Given the important role of fixed income in portfolios, such offerings should prove useful for conscientious clients who value diversification.

Bond ESG passives also tend to come cheaper than active equivalents, while ETFs have notably high levels of transparency. Conscientious investors can often check the full list of an ETF’s holdings.

But as Morningstar noted in a recent report, bond passives with an ESG leaning remain in an embryonic phase. The authors of the report, “Passive sustainable funds: the global landscape 2020”, published in September, note that European investors had just 53 passive fixed income funds to choose from at the time of writing, with just 12 available in the US.

The good news is that ESG bond passives are rapidly taking on greater scale, with providers expanding into new subsectors.

Demand from various sources, from DIY investors to wealth managers and pension funds, should spur this on, resulting in greater innovation. But, as with any ESG approach, close attention should be paid to the underlying investment. Fixed income ESG passives also come with their own issues.

Passing the test

2020 has been a tipping point for ESG in two respects. Firstly, this year has seen an explosion in demand, placing it firmly into the mainstream. The events of 2020 may also have finally settled any lingering debates about whether ESG investing means sacrificing returns.

In the equity space, ESG funds have held up better than their mainstream peers, partly because ESG funds often have a bias to more defensive “quality” stocks.

Similarly, ESG bond indices have generally proved more defensive than their parent benchmarks, losing less when prices were falling but lagging as assets have rallied.

Importantly, ESG approaches in the bond space could help investors to both defend their portfolios and positively influence a large swathe of companies.

Vasiliki Pachatouridi, head of Emea fixed income strategy at iShares, notes: "In fixed income, ESG issues present a material credit risk for both corporate and sovereign debt.

"With debt issuance dwarfing equity issuance, bonds are an increasing source of corporate finance. Credit investors see an opportunity to exert meaningful influence over issues with ESG and disclosure practices."

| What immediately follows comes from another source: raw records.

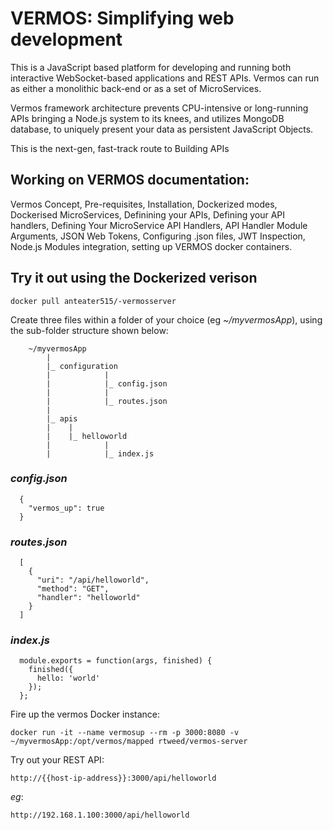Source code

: # VERMOS: Simplifying web development

This is a JavaScript based platform for developing and running both interactive WebSocket-based applications and REST APIs. Vermos can run as either a monolithic back-end or as a set of MicroServices.

Vermos framework architecture prevents CPU-intensive or long-running APIs bringing a Node.js system to its knees, and utilizes MongoDB database, to uniquely present your data as persistent JavaScript Objects.

This is the next-gen, fast-track route to Building APIs


## Working on VERMOS documentation: 

Vermos Concept, Pre-requisites, Installation, Dockerized modes, Dockerised MicroServices, Definining your APIs, Defining your API handlers, Defining Your MicroService API Handlers, API Handler Module Arguments, JSON Web Tokens, Configuring .json files, JWT Inspection, Node.js Modules integration, setting up VERMOS docker containers.




## Try it out using the Dockerized verison

    docker pull anteater515/-vermosserver

Create three files within a folder of your choice (eg *~/myvermosApp*), using the sub-folder structure shown below:

        ~/myvermosApp
            |
            |_ configuration
            |            |
            |            |_ config.json
            |            |
            |            |_ routes.json
            |
            |_ apis
            |    |
            |    |_ helloworld
            |            |
            |            |_ index.js


### *config.json*

      {
        "vermos_up": true
      }


### *routes.json*

      [
        {
          "uri": "/api/helloworld",
          "method": "GET",
          "handler": "helloworld"
        }
      ]


### *index.js*

      module.exports = function(args, finished) {
        finished({
          hello: 'world'
        });
      };


Fire up the vermos Docker instance:

    docker run -it --name vermosup --rm -p 3000:8080 -v ~/myvermosApp:/opt/vermos/mapped rtweed/vermos-server



Try out your REST API:

    http://{{host-ip-address}}:3000/api/helloworld

*eg*:

    http://192.168.1.100:3000/api/helloworld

Investors are likely to see ESG bond passives proliferate in the coming years. Offerings are already available in various areas, from investment grade corporate bonds to high yield and emerging markets.

ESG passives with a focus on government bonds are also emerging, though progress has been somewhat slower here. This relates to a variety of issues, including the difficulty of assessing climate change risk when it comes to different government bonds.